GOAL OF THE EXERCISE: For this exercise, retype every record below exactly and keep the pictures out.
══ MATERIAL SHOWN ══
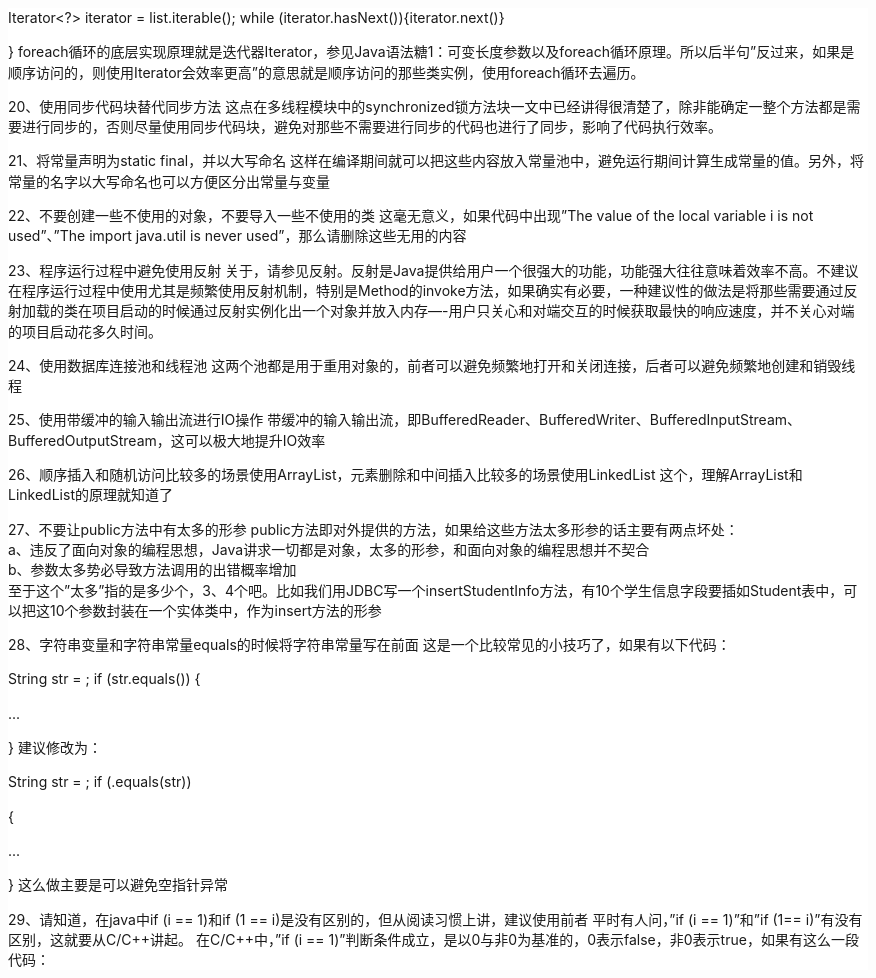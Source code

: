 Iterator<?> iterator = list.iterable(); while (iterator.hasNext()){iterator.next()}

}
foreach循环的底层实现原理就是迭代器Iterator，参见Java语法糖1：可变长度参数以及foreach循环原理。所以后半句”反过来，如果是顺序访问的，则使用Iterator会效率更高”的意思就是顺序访问的那些类实例，使用foreach循环去遍历。  

20、使用同步代码块替代同步方法
这点在多线程模块中的synchronized锁方法块一文中已经讲得很清楚了，除非能确定一整个方法都是需要进行同步的，否则尽量使用同步代码块，避免对那些不需要进行同步的代码也进行了同步，影响了代码执行效率。  

21、将常量声明为static final，并以大写命名
这样在编译期间就可以把这些内容放入常量池中，避免运行期间计算生成常量的值。另外，将常量的名字以大写命名也可以方便区分出常量与变量  

22、不要创建一些不使用的对象，不要导入一些不使用的类
这毫无意义，如果代码中出现”The value of the local variable i is not used”、”The import java.util is never used”，那么请删除这些无用的内容  

23、程序运行过程中避免使用反射
关于，请参见反射。反射是Java提供给用户一个很强大的功能，功能强大往往意味着效率不高。不建议在程序运行过程中使用尤其是频繁使用反射机制，特别是Method的invoke方法，如果确实有必要，一种建议性的做法是将那些需要通过反射加载的类在项目启动的时候通过反射实例化出一个对象并放入内存—-用户只关心和对端交互的时候获取最快的响应速度，并不关心对端的项目启动花多久时间。  

24、使用数据库连接池和线程池
这两个池都是用于重用对象的，前者可以避免频繁地打开和关闭连接，后者可以避免频繁地创建和销毁线程  

25、使用带缓冲的输入输出流进行IO操作
带缓冲的输入输出流，即BufferedReader、BufferedWriter、BufferedInputStream、BufferedOutputStream，这可以极大地提升IO效率  

26、顺序插入和随机访问比较多的场景使用ArrayList，元素删除和中间插入比较多的场景使用LinkedList
这个，理解ArrayList和LinkedList的原理就知道了  

27、不要让public方法中有太多的形参
public方法即对外提供的方法，如果给这些方法太多形参的话主要有两点坏处：  
a、违反了面向对象的编程思想，Java讲求一切都是对象，太多的形参，和面向对象的编程思想并不契合  
b、参数太多势必导致方法调用的出错概率增加  
至于这个”太多”指的是多少个，3、4个吧。比如我们用JDBC写一个insertStudentInfo方法，有10个学生信息字段要插如Student表中，可以把这10个参数封装在一个实体类中，作为insert方法的形参  

28、字符串变量和字符串常量equals的时候将字符串常量写在前面
这是一个比较常见的小技巧了，如果有以下代码：

String str = ;
if (str.equals()) {

...

}
建议修改为：

String str = ;
if (.equals(str))

{

...

}
这么做主要是可以避免空指针异常  

29、请知道，在java中if (i == 1)和if (1 == i)是没有区别的，但从阅读习惯上讲，建议使用前者
平时有人问，”if (i == 1)”和”if (1== i)”有没有区别，这就要从C/C++讲起。
在C/C++中，”if (i == 1)”判断条件成立，是以0与非0为基准的，0表示false，非0表示true，如果有这么一段代码：
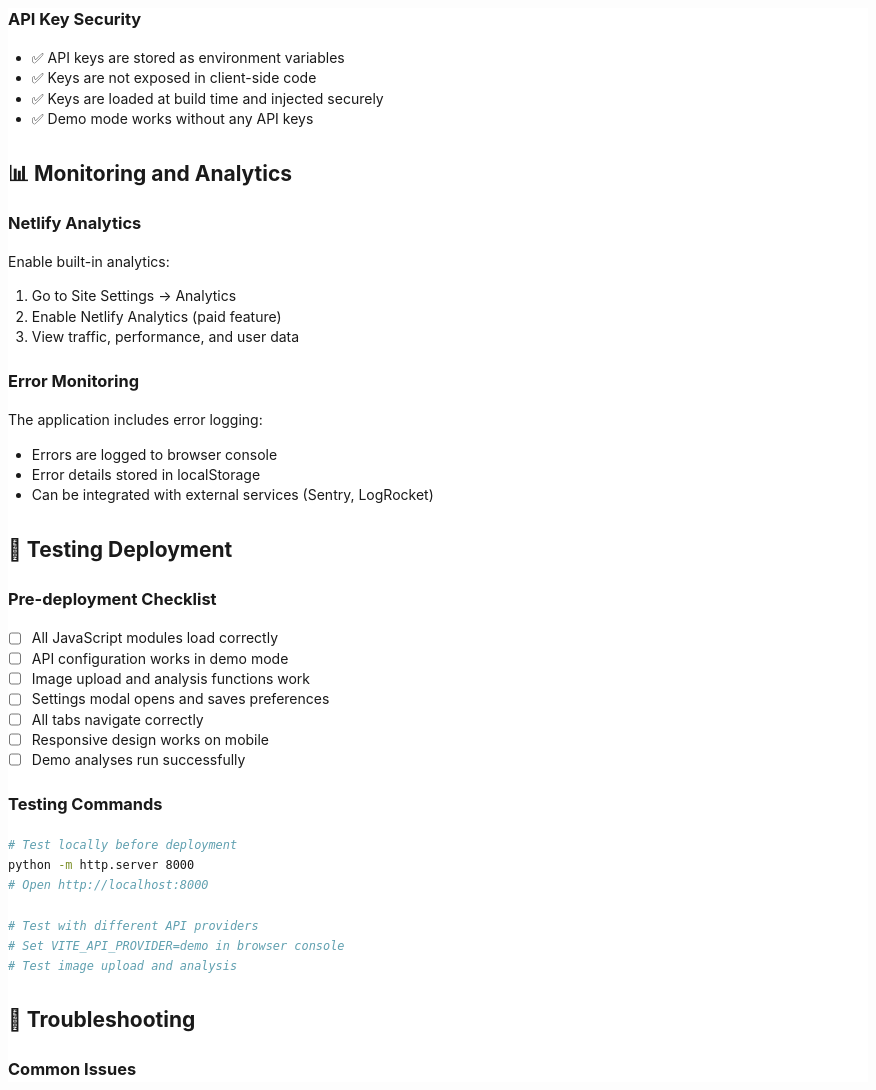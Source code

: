 ### API Key Security

- ✅ API keys are stored as environment variables
- ✅ Keys are not exposed in client-side code
- ✅ Keys are loaded at build time and injected securely
- ✅ Demo mode works without any API keys

## 📊 Monitoring and Analytics

### Netlify Analytics

Enable built-in analytics:
1. Go to Site Settings → Analytics
2. Enable Netlify Analytics (paid feature)
3. View traffic, performance, and user data

### Error Monitoring

The application includes error logging:
- Errors are logged to browser console
- Error details stored in localStorage
- Can be integrated with external services (Sentry, LogRocket)

## 🧪 Testing Deployment

### Pre-deployment Checklist

- [ ] All JavaScript modules load correctly
- [ ] API configuration works in demo mode
- [ ] Image upload and analysis functions work
- [ ] Settings modal opens and saves preferences
- [ ] All tabs navigate correctly
- [ ] Responsive design works on mobile
- [ ] Demo analyses run successfully

### Testing Commands

```bash
# Test locally before deployment
python -m http.server 8000
# Open http://localhost:8000

# Test with different API providers
# Set VITE_API_PROVIDER=demo in browser console
# Test image upload and analysis
```

## 🚨 Troubleshooting

### Common Issues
═══
WRITTEN RESPONSE:
Source code

: Iterator<?> iterator = list.iterable(); while (iterator.hasNext()){iterator.next()}

}
foreach循环的底层实现原理就是迭代器Iterator，参见Java语法糖1：可变长度参数以及foreach循环原理。所以后半句”反过来，如果是顺序访问的，则使用Iterator会效率更高”的意思就是顺序访问的那些类实例，使用foreach循环去遍历。  

20、使用同步代码块替代同步方法
这点在多线程模块中的synchronized锁方法块一文中已经讲得很清楚了，除非能确定一整个方法都是需要进行同步的，否则尽量使用同步代码块，避免对那些不需要进行同步的代码也进行了同步，影响了代码执行效率。  

21、将常量声明为static final，并以大写命名
这样在编译期间就可以把这些内容放入常量池中，避免运行期间计算生成常量的值。另外，将常量的名字以大写命名也可以方便区分出常量与变量  

22、不要创建一些不使用的对象，不要导入一些不使用的类
这毫无意义，如果代码中出现”The value of the local variable i is not used”、”The import java.util is never used”，那么请删除这些无用的内容  

23、程序运行过程中避免使用反射
关于，请参见反射。反射是Java提供给用户一个很强大的功能，功能强大往往意味着效率不高。不建议在程序运行过程中使用尤其是频繁使用反射机制，特别是Method的invoke方法，如果确实有必要，一种建议性的做法是将那些需要通过反射加载的类在项目启动的时候通过反射实例化出一个对象并放入内存—-用户只关心和对端交互的时候获取最快的响应速度，并不关心对端的项目启动花多久时间。  

24、使用数据库连接池和线程池
这两个池都是用于重用对象的，前者可以避免频繁地打开和关闭连接，后者可以避免频繁地创建和销毁线程  

25、使用带缓冲的输入输出流进行IO操作
带缓冲的输入输出流，即BufferedReader、BufferedWriter、BufferedInputStream、BufferedOutputStream，这可以极大地提升IO效率  

26、顺序插入和随机访问比较多的场景使用ArrayList，元素删除和中间插入比较多的场景使用LinkedList
这个，理解ArrayList和LinkedList的原理就知道了  

27、不要让public方法中有太多的形参
public方法即对外提供的方法，如果给这些方法太多形参的话主要有两点坏处：  
a、违反了面向对象的编程思想，Java讲求一切都是对象，太多的形参，和面向对象的编程思想并不契合  
b、参数太多势必导致方法调用的出错概率增加  
至于这个”太多”指的是多少个，3、4个吧。比如我们用JDBC写一个insertStudentInfo方法，有10个学生信息字段要插如Student表中，可以把这10个参数封装在一个实体类中，作为insert方法的形参  

28、字符串变量和字符串常量equals的时候将字符串常量写在前面
这是一个比较常见的小技巧了，如果有以下代码：

String str = ;
if (str.equals()) {

...

}
建议修改为：

String str = ;
if (.equals(str))

{

...

}
这么做主要是可以避免空指针异常  

29、请知道，在java中if (i == 1)和if (1 == i)是没有区别的，但从阅读习惯上讲，建议使用前者
平时有人问，”if (i == 1)”和”if (1== i)”有没有区别，这就要从C/C++讲起。
在C/C++中，”if (i == 1)”判断条件成立，是以0与非0为基准的，0表示false，非0表示true，如果有这么一段代码：
Source code

: ### API Key Security

- ✅ API keys are stored as environment variables
- ✅ Keys are not exposed in client-side code
- ✅ Keys are loaded at build time and injected securely
- ✅ Demo mode works without any API keys

## 📊 Monitoring and Analytics

### Netlify Analytics

Enable built-in analytics:
1. Go to Site Settings → Analytics
2. Enable Netlify Analytics (paid feature)
3. View traffic, performance, and user data

### Error Monitoring

The application includes error logging:
- Errors are logged to browser console
- Error details stored in localStorage
- Can be integrated with external services (Sentry, LogRocket)

## 🧪 Testing Deployment

### Pre-deployment Checklist

- [ ] All JavaScript modules load correctly
- [ ] API configuration works in demo mode
- [ ] Image upload and analysis functions work
- [ ] Settings modal opens and saves preferences
- [ ] All tabs navigate correctly
- [ ] Responsive design works on mobile
- [ ] Demo analyses run successfully

### Testing Commands

```bash
# Test locally before deployment
python -m http.server 8000
# Open http://localhost:8000

# Test with different API providers
# Set VITE_API_PROVIDER=demo in browser console
# Test image upload and analysis
```

## 🚨 Troubleshooting

### Common Issues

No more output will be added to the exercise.